*Task to complete*.
Check every line of the entries for the string "Integer" and return the ones that contain it.
*** Provided data ***
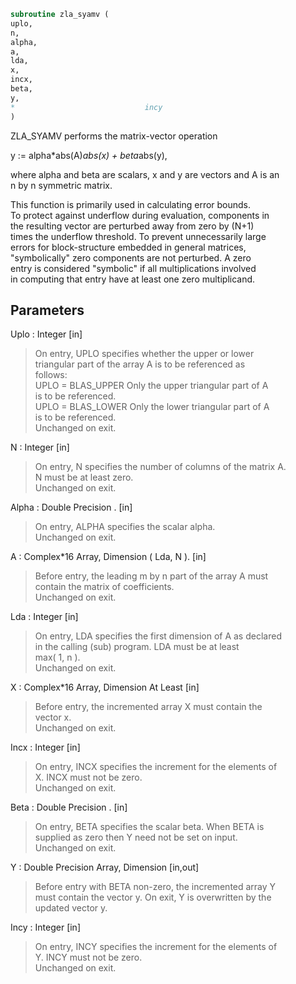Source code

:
 ```fortran  
subroutine zla_syamv (  
uplo,  
n,  
alpha,  
a,  
lda,  
x,  
incx,  
beta,  
y,  
*                             incy  
)  
```  
  
ZLA_SYAMV  performs the matrix-vector operation  
  
y := alpha*abs(A)*abs(x) + beta*abs(y),  
  
where alpha and beta are scalars, x and y are vectors and A is an  
n by n symmetric matrix.  
  
This function is primarily used in calculating error bounds.  
To protect against underflow during evaluation, components in  
the resulting vector are perturbed away from zero by (N+1)  
times the underflow threshold.  To prevent unnecessarily large  
errors for block-structure embedded in general matrices,  
"symbolically" zero components are not perturbed.  A zero  
entry is considered "symbolic" if all multiplications involved  
in computing that entry have at least one zero multiplicand.  
  
## Parameters  
Uplo : Integer [in]  
> On entry, UPLO specifies whether the upper or lower  
> triangular part of the array A is to be referenced as  
> follows:  
> UPLO = BLAS_UPPER   Only the upper triangular part of A  
> is to be referenced.  
> UPLO = BLAS_LOWER   Only the lower triangular part of A  
> is to be referenced.  
> Unchanged on exit.  
  
N : Integer [in]  
> On entry, N specifies the number of columns of the matrix A.  
> N must be at least zero.  
> Unchanged on exit.  
  
Alpha : Double Precision . [in]  
> On entry, ALPHA specifies the scalar alpha.  
> Unchanged on exit.  
  
A : Complex*16 Array, Dimension ( Lda, N ). [in]  
> Before entry, the leading m by n part of the array A must  
> contain the matrix of coefficients.  
> Unchanged on exit.  
  
Lda : Integer [in]  
> On entry, LDA specifies the first dimension of A as declared  
> in the calling (sub) program. LDA must be at least  
> max( 1, n ).  
> Unchanged on exit.  
  
X : Complex*16 Array, Dimension At Least [in]  
> Before entry, the incremented array X must contain the  
> vector x.  
> Unchanged on exit.  
  
Incx : Integer [in]  
> On entry, INCX specifies the increment for the elements of  
> X. INCX must not be zero.  
> Unchanged on exit.  
  
Beta : Double Precision . [in]  
> On entry, BETA specifies the scalar beta. When BETA is  
> supplied as zero then Y need not be set on input.  
> Unchanged on exit.  
  
Y : Double Precision Array, Dimension [in,out]  
> Before entry with BETA non-zero, the incremented array Y  
> must contain the vector y. On exit, Y is overwritten by the  
> updated vector y.  
  
Incy : Integer [in]  
> On entry, INCY specifies the increment for the elements of  
> Y. INCY must not be zero.  
> Unchanged on exit.  
  
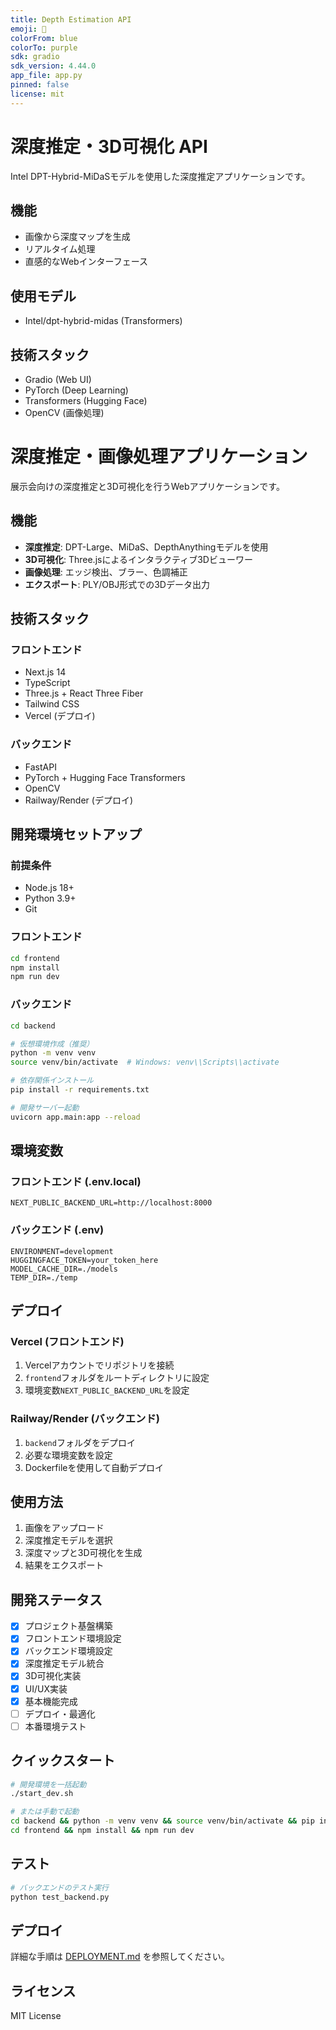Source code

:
 ```yaml
---
title: Depth Estimation API
emoji: 🌊
colorFrom: blue
colorTo: purple
sdk: gradio
sdk_version: 4.44.0
app_file: app.py
pinned: false
license: mit
---
```


# 深度推定・3D可視化 API

Intel DPT-Hybrid-MiDaSモデルを使用した深度推定アプリケーションです。

## 機能
- 画像から深度マップを生成
- リアルタイム処理
- 直感的なWebインターフェース

## 使用モデル
- Intel/dpt-hybrid-midas (Transformers)

## 技術スタック
- Gradio (Web UI)
- PyTorch (Deep Learning)
- Transformers (Hugging Face)
- OpenCV (画像処理)

# 深度推定・画像処理アプリケーション

展示会向けの深度推定と3D可視化を行うWebアプリケーションです。

## 機能

- **深度推定**: DPT-Large、MiDaS、DepthAnythingモデルを使用
- **3D可視化**: Three.jsによるインタラクティブ3Dビューワー
- **画像処理**: エッジ検出、ブラー、色調補正
- **エクスポート**: PLY/OBJ形式での3Dデータ出力

## 技術スタック

### フロントエンド
- Next.js 14
- TypeScript
- Three.js + React Three Fiber
- Tailwind CSS
- Vercel (デプロイ)

### バックエンド
- FastAPI
- PyTorch + Hugging Face Transformers
- OpenCV
- Railway/Render (デプロイ)

## 開発環境セットアップ

### 前提条件
- Node.js 18+
- Python 3.9+
- Git

### フロントエンド

```bash
cd frontend
npm install
npm run dev
```

### バックエンド

```bash
cd backend

# 仮想環境作成（推奨）
python -m venv venv
source venv/bin/activate  # Windows: venv\\Scripts\\activate

# 依存関係インストール
pip install -r requirements.txt

# 開発サーバー起動
uvicorn app.main:app --reload
```

## 環境変数

### フロントエンド (.env.local)
```
NEXT_PUBLIC_BACKEND_URL=http://localhost:8000
```

### バックエンド (.env)
```
ENVIRONMENT=development
HUGGINGFACE_TOKEN=your_token_here
MODEL_CACHE_DIR=./models
TEMP_DIR=./temp
```

## デプロイ

### Vercel (フロントエンド)
1. Vercelアカウントでリポジトリを接続
2. `frontend`フォルダをルートディレクトリに設定
3. 環境変数`NEXT_PUBLIC_BACKEND_URL`を設定

### Railway/Render (バックエンド)
1. `backend`フォルダをデプロイ
2. 必要な環境変数を設定
3. Dockerfileを使用して自動デプロイ

## 使用方法

1. 画像をアップロード
2. 深度推定モデルを選択
3. 深度マップと3D可視化を生成
4. 結果をエクスポート

## 開発ステータス

- [x] プロジェクト基盤構築
- [x] フロントエンド環境設定
- [x] バックエンド環境設定
- [x] 深度推定モデル統合
- [x] 3D可視化実装
- [x] UI/UX実装
- [x] 基本機能完成
- [ ] デプロイ・最適化
- [ ] 本番環境テスト

## クイックスタート

```bash
# 開発環境を一括起動
./start_dev.sh

# または手動で起動
cd backend && python -m venv venv && source venv/bin/activate && pip install -r requirements.txt && uvicorn app.main:app --reload &
cd frontend && npm install && npm run dev
```

## テスト

```bash
# バックエンドのテスト実行
python test_backend.py
```

## デプロイ

詳細な手順は [DEPLOYMENT.md](./DEPLOYMENT.md) を参照してください。

## ライセンス

MIT License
*** End of Provided data ***
*Expected output*.
Uplo : Integer [in]  
N : Integer [in]  
Lda : Integer [in]  
Incx : Integer [in]  
Incy : Integer [in]  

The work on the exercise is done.